# Exercise brief:
Using the records below, copy exactly the part that opens with the line holding "彼得森用厨用火柴点了一根香烟" and closes with the line holding "company and production", minus the pictures.

# The data:

----------------------------------------

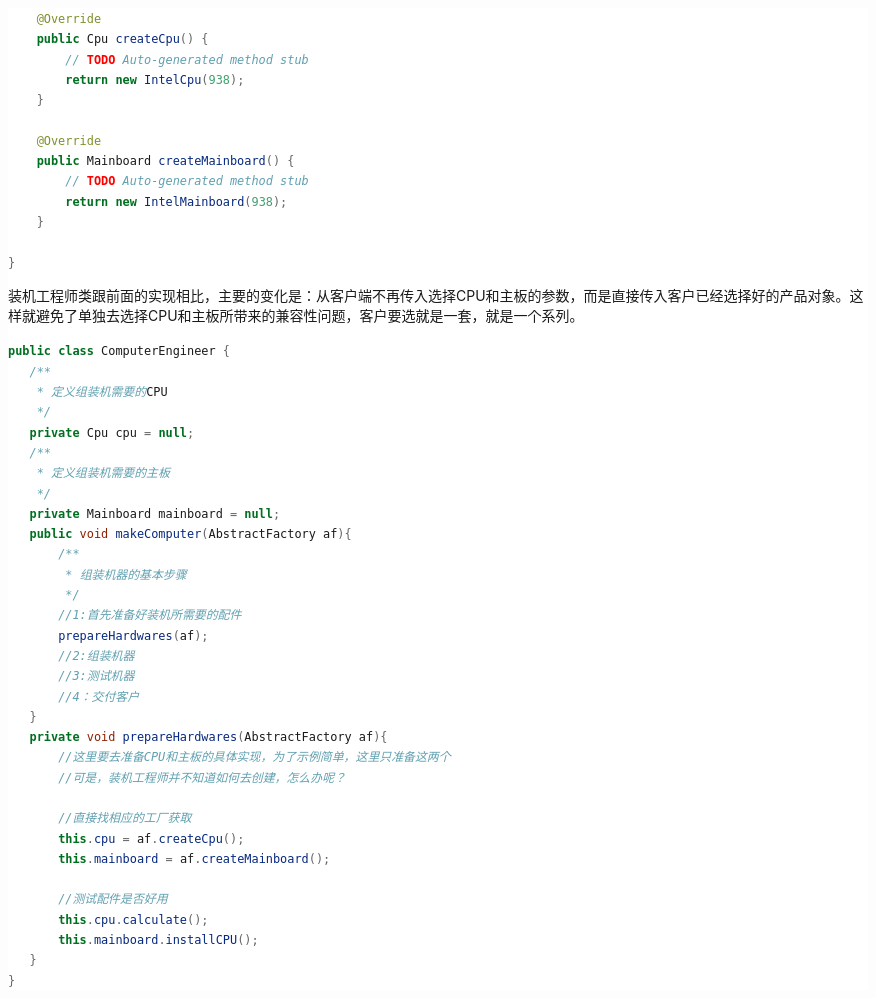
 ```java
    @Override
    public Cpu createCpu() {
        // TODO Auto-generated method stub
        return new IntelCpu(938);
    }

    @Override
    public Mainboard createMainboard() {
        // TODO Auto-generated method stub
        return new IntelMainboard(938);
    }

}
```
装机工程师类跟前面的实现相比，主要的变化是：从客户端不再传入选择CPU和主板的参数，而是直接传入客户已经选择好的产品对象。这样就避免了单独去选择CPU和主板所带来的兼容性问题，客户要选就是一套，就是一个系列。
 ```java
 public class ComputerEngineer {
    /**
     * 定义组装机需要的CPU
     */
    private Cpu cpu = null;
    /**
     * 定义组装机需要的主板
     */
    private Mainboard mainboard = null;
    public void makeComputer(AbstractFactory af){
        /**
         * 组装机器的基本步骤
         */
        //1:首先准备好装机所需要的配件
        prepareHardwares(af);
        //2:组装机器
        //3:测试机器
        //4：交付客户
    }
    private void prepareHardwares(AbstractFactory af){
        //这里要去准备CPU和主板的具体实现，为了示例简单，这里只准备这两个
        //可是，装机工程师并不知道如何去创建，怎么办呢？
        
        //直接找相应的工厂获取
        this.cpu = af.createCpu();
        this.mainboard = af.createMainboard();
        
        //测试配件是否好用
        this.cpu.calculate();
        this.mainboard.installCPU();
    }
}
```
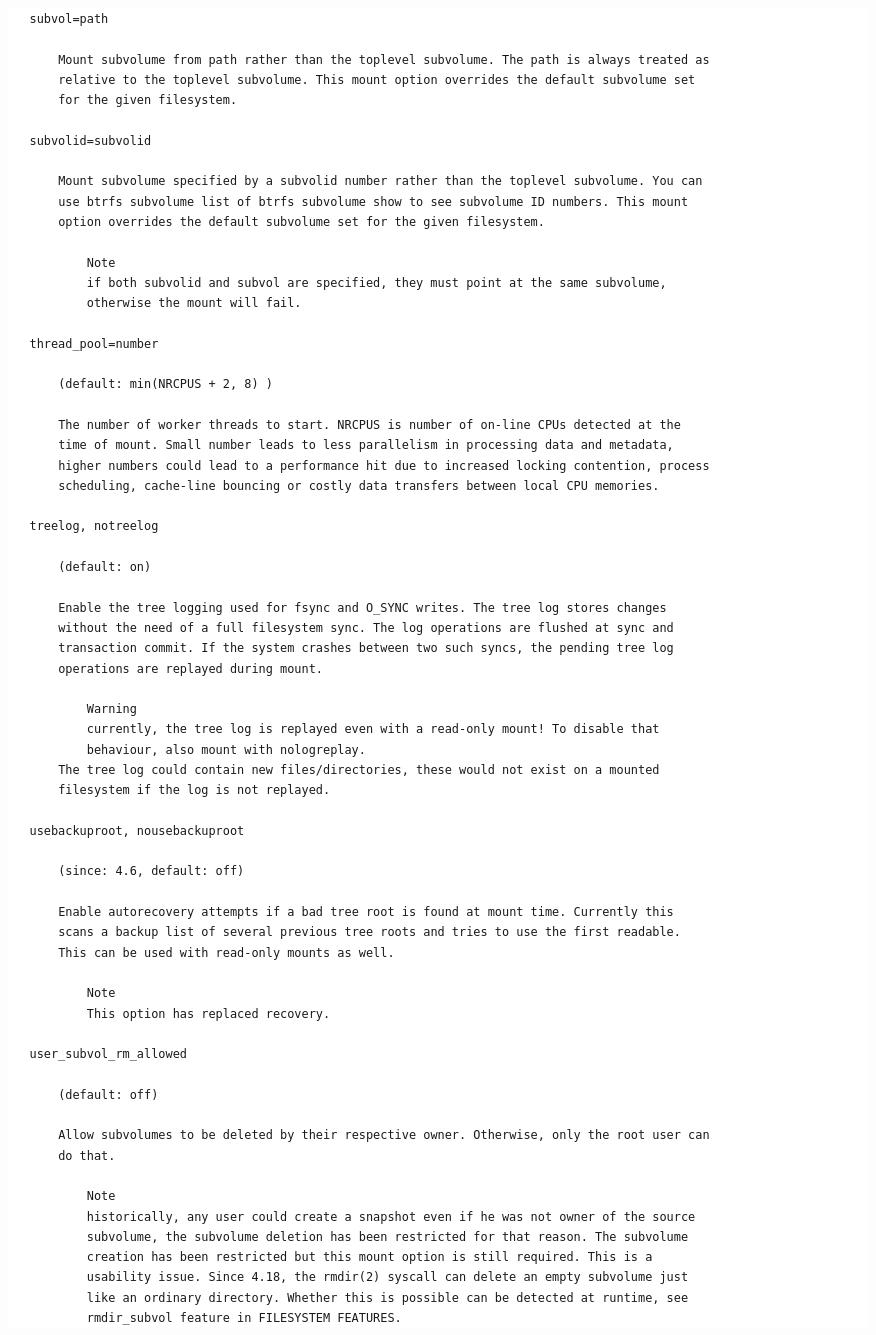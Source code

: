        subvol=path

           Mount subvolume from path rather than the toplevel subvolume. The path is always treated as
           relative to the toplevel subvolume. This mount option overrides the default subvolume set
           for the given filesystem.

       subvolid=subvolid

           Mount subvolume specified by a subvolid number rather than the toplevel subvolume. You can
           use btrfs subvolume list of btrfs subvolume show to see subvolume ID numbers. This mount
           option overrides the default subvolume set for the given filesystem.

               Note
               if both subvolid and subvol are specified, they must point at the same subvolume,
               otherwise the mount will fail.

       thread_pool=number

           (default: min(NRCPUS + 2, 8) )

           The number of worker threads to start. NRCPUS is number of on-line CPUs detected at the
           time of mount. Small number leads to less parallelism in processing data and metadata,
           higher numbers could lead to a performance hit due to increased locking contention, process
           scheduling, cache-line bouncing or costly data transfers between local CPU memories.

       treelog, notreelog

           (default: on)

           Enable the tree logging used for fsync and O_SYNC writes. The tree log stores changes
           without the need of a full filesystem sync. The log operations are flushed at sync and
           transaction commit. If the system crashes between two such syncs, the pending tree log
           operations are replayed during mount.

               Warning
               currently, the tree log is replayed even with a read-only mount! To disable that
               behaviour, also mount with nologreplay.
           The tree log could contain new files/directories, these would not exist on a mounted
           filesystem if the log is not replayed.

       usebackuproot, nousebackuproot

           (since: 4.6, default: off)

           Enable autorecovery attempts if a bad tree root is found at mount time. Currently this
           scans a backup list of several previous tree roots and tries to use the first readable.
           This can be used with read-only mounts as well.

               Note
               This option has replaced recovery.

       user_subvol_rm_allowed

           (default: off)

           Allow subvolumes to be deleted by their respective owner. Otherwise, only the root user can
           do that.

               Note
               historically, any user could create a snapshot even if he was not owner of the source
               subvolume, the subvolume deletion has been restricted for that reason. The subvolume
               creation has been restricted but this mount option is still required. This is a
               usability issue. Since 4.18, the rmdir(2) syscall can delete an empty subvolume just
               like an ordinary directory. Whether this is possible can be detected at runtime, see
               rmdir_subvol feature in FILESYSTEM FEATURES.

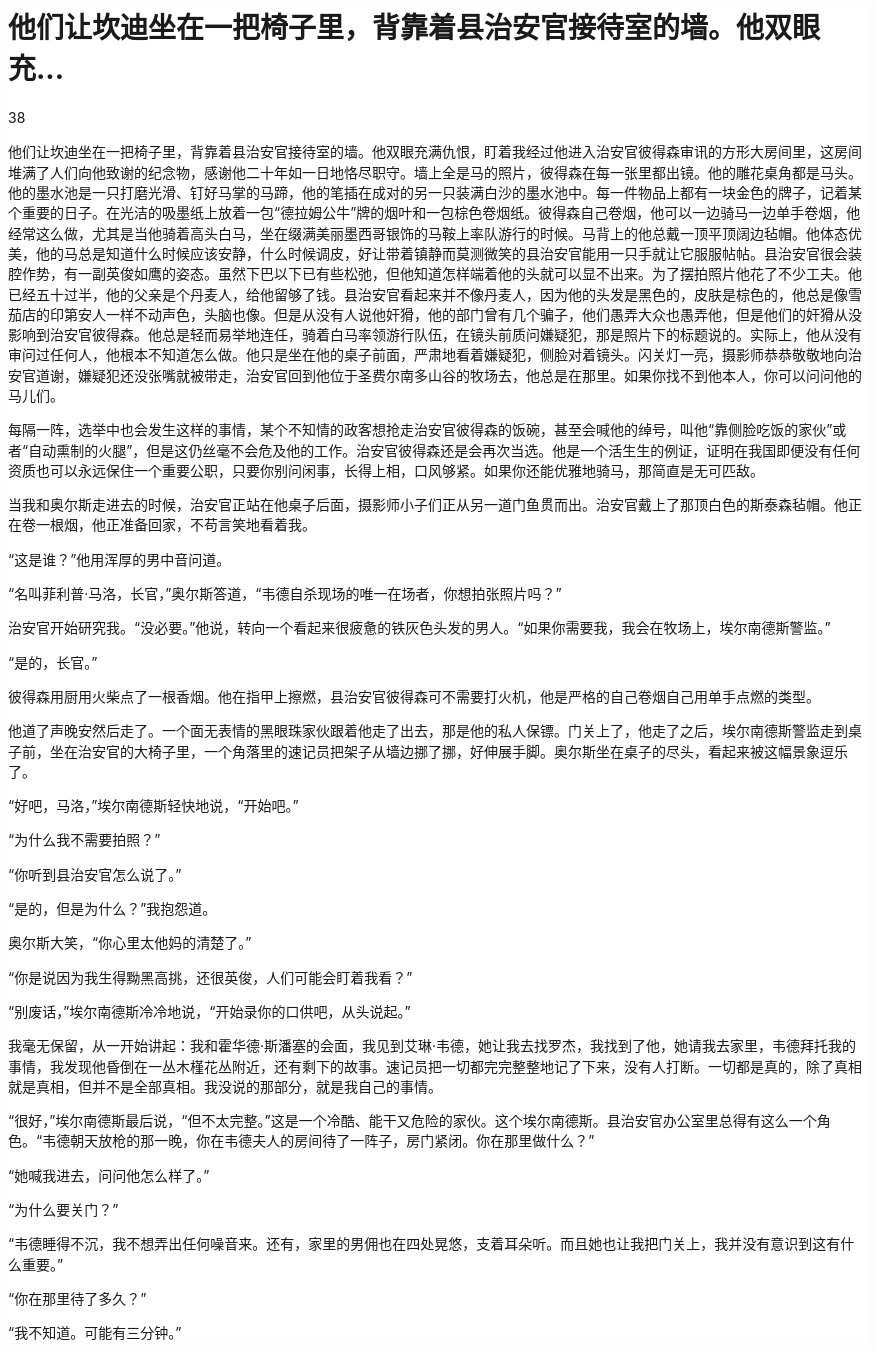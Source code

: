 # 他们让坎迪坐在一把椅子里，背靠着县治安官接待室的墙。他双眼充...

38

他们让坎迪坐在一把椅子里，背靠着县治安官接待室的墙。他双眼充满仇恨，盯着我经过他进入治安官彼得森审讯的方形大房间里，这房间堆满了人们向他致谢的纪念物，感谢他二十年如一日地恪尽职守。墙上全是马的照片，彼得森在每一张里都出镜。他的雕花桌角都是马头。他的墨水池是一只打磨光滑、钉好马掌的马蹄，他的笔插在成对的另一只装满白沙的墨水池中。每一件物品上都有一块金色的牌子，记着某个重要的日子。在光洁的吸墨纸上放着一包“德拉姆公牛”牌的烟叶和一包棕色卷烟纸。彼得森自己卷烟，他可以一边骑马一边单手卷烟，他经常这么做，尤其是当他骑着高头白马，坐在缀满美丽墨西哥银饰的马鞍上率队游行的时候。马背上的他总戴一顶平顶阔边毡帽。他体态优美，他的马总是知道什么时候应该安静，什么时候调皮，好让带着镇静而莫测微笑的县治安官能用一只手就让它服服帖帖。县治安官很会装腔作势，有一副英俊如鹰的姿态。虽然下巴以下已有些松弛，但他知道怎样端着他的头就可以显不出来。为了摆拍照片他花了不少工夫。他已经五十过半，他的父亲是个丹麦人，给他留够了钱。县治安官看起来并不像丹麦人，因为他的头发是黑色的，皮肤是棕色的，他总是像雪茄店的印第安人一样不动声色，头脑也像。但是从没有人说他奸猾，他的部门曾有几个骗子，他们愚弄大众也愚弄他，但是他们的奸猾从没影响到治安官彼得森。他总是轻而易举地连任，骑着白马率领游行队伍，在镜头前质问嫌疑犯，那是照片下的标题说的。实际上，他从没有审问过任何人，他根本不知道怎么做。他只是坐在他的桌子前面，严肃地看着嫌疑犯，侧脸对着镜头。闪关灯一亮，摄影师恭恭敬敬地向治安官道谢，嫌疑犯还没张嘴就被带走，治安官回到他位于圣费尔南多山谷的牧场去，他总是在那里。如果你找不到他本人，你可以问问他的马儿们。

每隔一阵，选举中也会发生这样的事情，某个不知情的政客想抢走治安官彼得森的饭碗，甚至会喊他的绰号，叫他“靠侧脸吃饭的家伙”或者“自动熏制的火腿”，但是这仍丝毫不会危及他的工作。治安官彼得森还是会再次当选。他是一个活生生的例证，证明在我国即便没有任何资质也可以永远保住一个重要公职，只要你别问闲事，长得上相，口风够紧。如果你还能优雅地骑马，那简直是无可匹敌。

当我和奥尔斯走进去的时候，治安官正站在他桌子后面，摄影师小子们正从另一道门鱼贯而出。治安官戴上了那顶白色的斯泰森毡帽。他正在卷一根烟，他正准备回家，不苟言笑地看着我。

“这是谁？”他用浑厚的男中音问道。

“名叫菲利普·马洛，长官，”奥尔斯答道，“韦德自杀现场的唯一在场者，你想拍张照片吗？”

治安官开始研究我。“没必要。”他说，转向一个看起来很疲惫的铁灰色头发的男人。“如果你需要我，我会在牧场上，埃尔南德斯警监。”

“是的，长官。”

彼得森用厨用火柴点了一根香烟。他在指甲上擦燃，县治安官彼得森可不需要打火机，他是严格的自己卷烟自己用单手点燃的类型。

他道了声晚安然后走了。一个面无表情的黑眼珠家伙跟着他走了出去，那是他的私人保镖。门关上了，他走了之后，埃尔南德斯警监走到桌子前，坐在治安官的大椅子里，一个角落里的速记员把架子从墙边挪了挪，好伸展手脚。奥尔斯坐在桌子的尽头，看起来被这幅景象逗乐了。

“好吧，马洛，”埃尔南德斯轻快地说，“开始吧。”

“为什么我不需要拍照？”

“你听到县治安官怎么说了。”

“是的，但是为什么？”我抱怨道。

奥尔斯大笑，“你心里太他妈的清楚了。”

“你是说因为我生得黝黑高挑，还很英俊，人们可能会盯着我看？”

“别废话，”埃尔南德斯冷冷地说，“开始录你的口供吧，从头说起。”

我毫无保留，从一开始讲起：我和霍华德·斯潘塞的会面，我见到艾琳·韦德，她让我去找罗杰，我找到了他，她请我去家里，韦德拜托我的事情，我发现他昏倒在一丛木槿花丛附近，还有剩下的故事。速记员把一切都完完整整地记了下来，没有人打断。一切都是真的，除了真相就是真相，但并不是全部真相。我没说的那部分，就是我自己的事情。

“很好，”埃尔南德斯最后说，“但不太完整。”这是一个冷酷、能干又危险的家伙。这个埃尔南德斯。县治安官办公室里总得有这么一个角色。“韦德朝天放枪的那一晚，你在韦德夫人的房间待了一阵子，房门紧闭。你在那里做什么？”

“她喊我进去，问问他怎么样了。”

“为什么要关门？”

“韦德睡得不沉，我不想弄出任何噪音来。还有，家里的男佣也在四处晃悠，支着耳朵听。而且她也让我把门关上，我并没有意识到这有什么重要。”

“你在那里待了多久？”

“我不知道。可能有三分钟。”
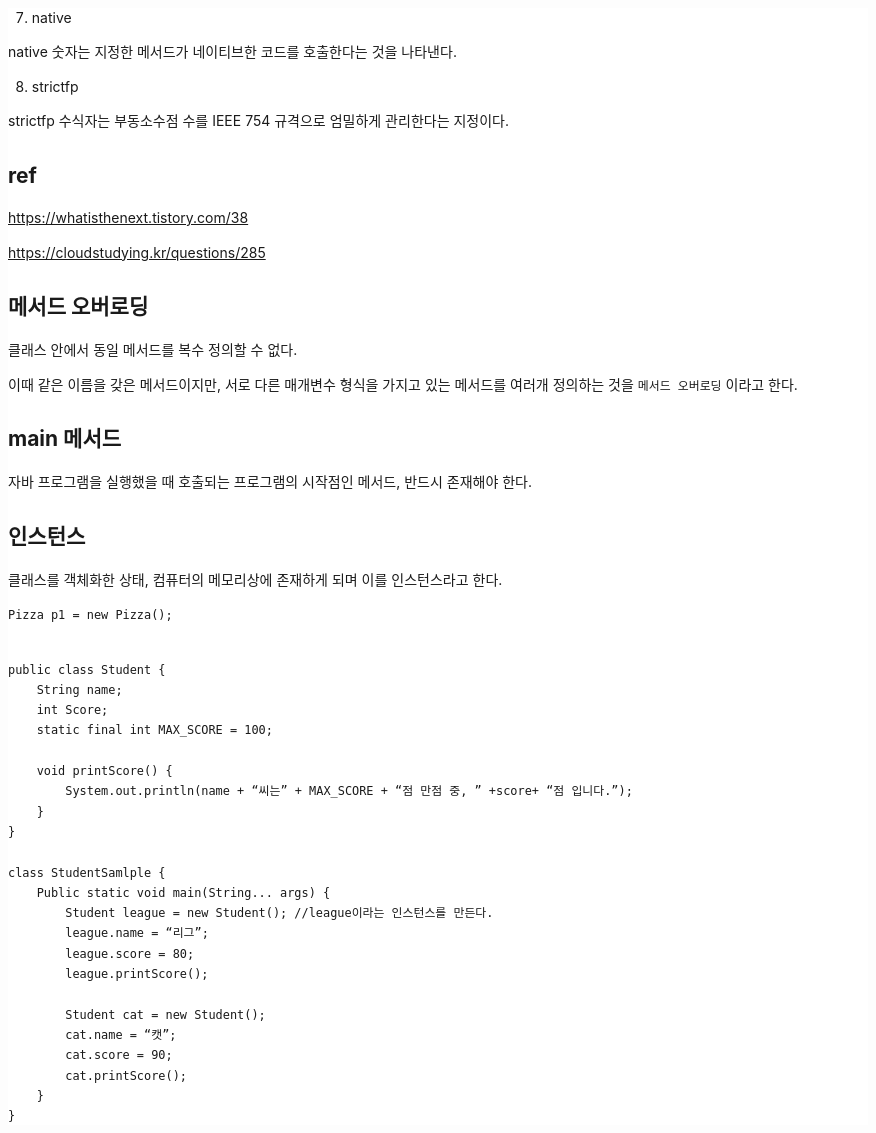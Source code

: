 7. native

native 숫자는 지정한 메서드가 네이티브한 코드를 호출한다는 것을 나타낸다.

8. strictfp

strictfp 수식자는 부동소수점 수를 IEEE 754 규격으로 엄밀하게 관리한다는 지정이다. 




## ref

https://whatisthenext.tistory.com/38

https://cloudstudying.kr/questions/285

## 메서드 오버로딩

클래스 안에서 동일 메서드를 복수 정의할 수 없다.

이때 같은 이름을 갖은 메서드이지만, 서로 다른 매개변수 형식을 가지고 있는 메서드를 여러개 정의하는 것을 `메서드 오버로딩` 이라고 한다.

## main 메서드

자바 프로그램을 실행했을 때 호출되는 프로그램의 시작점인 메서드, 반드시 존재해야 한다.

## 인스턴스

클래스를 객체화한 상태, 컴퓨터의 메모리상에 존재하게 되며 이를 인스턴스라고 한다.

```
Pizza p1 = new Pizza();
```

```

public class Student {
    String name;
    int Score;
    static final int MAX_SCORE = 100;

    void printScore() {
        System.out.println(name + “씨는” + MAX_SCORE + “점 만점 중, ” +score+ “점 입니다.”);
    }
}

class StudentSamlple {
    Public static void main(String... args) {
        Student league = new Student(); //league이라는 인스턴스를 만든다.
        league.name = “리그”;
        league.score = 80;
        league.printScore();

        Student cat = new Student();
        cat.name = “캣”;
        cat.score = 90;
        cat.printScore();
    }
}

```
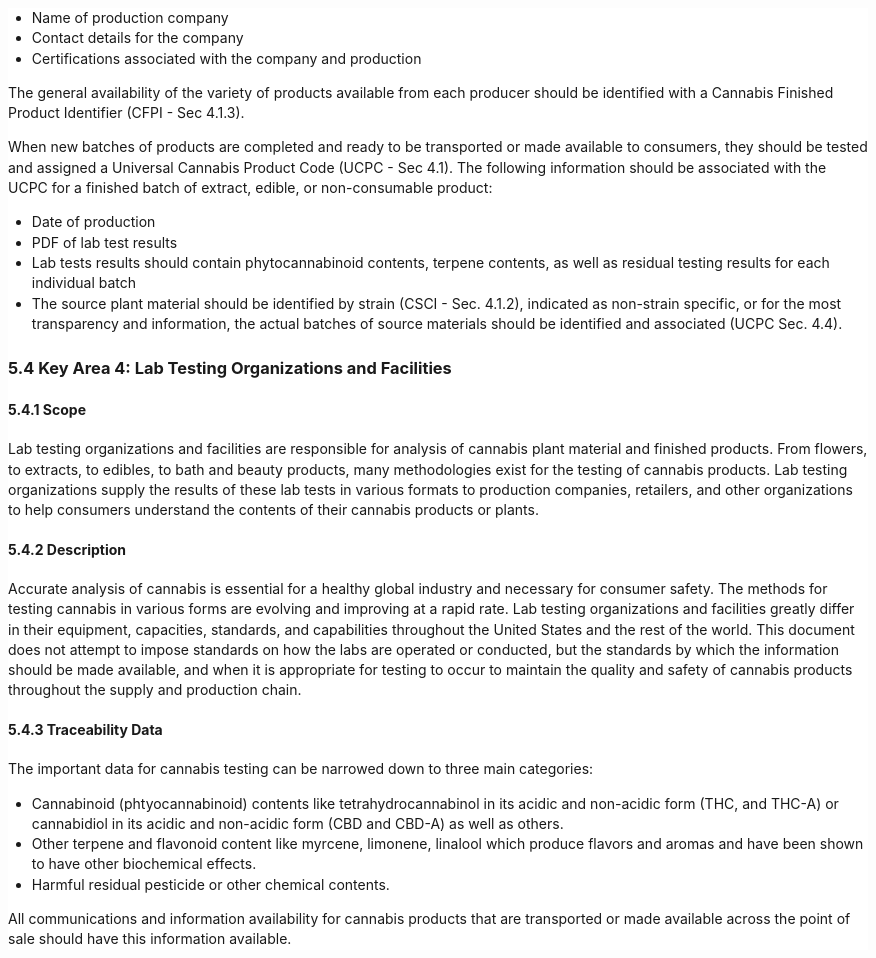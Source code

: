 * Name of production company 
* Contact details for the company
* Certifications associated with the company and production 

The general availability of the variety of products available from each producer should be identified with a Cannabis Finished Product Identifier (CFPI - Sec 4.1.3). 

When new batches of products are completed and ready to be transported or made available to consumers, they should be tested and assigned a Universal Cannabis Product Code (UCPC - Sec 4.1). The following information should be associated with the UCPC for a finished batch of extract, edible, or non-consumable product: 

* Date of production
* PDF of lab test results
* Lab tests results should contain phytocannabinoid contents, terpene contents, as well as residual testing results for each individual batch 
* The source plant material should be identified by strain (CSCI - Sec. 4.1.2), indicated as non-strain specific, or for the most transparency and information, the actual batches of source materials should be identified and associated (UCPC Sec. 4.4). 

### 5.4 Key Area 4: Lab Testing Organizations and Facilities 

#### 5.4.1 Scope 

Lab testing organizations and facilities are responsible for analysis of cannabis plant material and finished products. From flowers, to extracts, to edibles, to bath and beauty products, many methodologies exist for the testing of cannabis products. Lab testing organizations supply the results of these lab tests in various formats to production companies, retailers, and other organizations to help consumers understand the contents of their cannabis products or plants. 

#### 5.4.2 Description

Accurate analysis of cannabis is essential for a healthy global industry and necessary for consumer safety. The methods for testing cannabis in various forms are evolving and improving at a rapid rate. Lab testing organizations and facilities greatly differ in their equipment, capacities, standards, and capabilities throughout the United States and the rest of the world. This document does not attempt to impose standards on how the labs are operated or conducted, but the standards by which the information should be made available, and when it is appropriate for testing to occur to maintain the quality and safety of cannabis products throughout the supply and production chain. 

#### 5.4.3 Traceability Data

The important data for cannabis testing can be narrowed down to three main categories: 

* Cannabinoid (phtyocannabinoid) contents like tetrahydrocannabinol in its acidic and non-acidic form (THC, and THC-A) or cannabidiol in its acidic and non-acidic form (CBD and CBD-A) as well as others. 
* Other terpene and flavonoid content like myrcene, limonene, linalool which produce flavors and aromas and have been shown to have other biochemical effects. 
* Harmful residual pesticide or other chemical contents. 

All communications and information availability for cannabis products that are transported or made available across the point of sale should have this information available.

----------------------------------------

# Written solution:
彼得森用厨用火柴点了一根香烟。他在指甲上擦燃，县治安官彼得森可不需要打火机，他是严格的自己卷烟自己用单手点燃的类型。

他道了声晚安然后走了。一个面无表情的黑眼珠家伙跟着他走了出去，那是他的私人保镖。门关上了，他走了之后，埃尔南德斯警监走到桌子前，坐在治安官的大椅子里，一个角落里的速记员把架子从墙边挪了挪，好伸展手脚。奥尔斯坐在桌子的尽头，看起来被这幅景象逗乐了。

“好吧，马洛，”埃尔南德斯轻快地说，“开始吧。”

“为什么我不需要拍照？”

“你听到县治安官怎么说了。”

“是的，但是为什么？”我抱怨道。

奥尔斯大笑，“你心里太他妈的清楚了。”

“你是说因为我生得黝黑高挑，还很英俊，人们可能会盯着我看？”

“别废话，”埃尔南德斯冷冷地说，“开始录你的口供吧，从头说起。”

我毫无保留，从一开始讲起：我和霍华德·斯潘塞的会面，我见到艾琳·韦德，她让我去找罗杰，我找到了他，她请我去家里，韦德拜托我的事情，我发现他昏倒在一丛木槿花丛附近，还有剩下的故事。速记员把一切都完完整整地记了下来，没有人打断。一切都是真的，除了真相就是真相，但并不是全部真相。我没说的那部分，就是我自己的事情。

“很好，”埃尔南德斯最后说，“但不太完整。”这是一个冷酷、能干又危险的家伙。这个埃尔南德斯。县治安官办公室里总得有这么一个角色。“韦德朝天放枪的那一晚，你在韦德夫人的房间待了一阵子，房门紧闭。你在那里做什么？”

“她喊我进去，问问他怎么样了。”

“为什么要关门？”

“韦德睡得不沉，我不想弄出任何噪音来。还有，家里的男佣也在四处晃悠，支着耳朵听。而且她也让我把门关上，我并没有意识到这有什么重要。”

“你在那里待了多久？”

“我不知道。可能有三分钟。”
Source code

: 7. native

native 숫자는 지정한 메서드가 네이티브한 코드를 호출한다는 것을 나타낸다.

8. strictfp

strictfp 수식자는 부동소수점 수를 IEEE 754 규격으로 엄밀하게 관리한다는 지정이다. 




## ref

https://whatisthenext.tistory.com/38

https://cloudstudying.kr/questions/285

## 메서드 오버로딩

클래스 안에서 동일 메서드를 복수 정의할 수 없다.

이때 같은 이름을 갖은 메서드이지만, 서로 다른 매개변수 형식을 가지고 있는 메서드를 여러개 정의하는 것을 `메서드 오버로딩` 이라고 한다.

## main 메서드

자바 프로그램을 실행했을 때 호출되는 프로그램의 시작점인 메서드, 반드시 존재해야 한다.

## 인스턴스

클래스를 객체화한 상태, 컴퓨터의 메모리상에 존재하게 되며 이를 인스턴스라고 한다.

```
Pizza p1 = new Pizza();
```

```

public class Student {
    String name;
    int Score;
    static final int MAX_SCORE = 100;

    void printScore() {
        System.out.println(name + “씨는” + MAX_SCORE + “점 만점 중, ” +score+ “점 입니다.”);
    }
}

class StudentSamlple {
    Public static void main(String... args) {
        Student league = new Student(); //league이라는 인스턴스를 만든다.
        league.name = “리그”;
        league.score = 80;
        league.printScore();

        Student cat = new Student();
        cat.name = “캣”;
        cat.score = 90;
        cat.printScore();
    }
}

```
Source code

: * Name of production company 
* Contact details for the company
* Certifications associated with the company and production 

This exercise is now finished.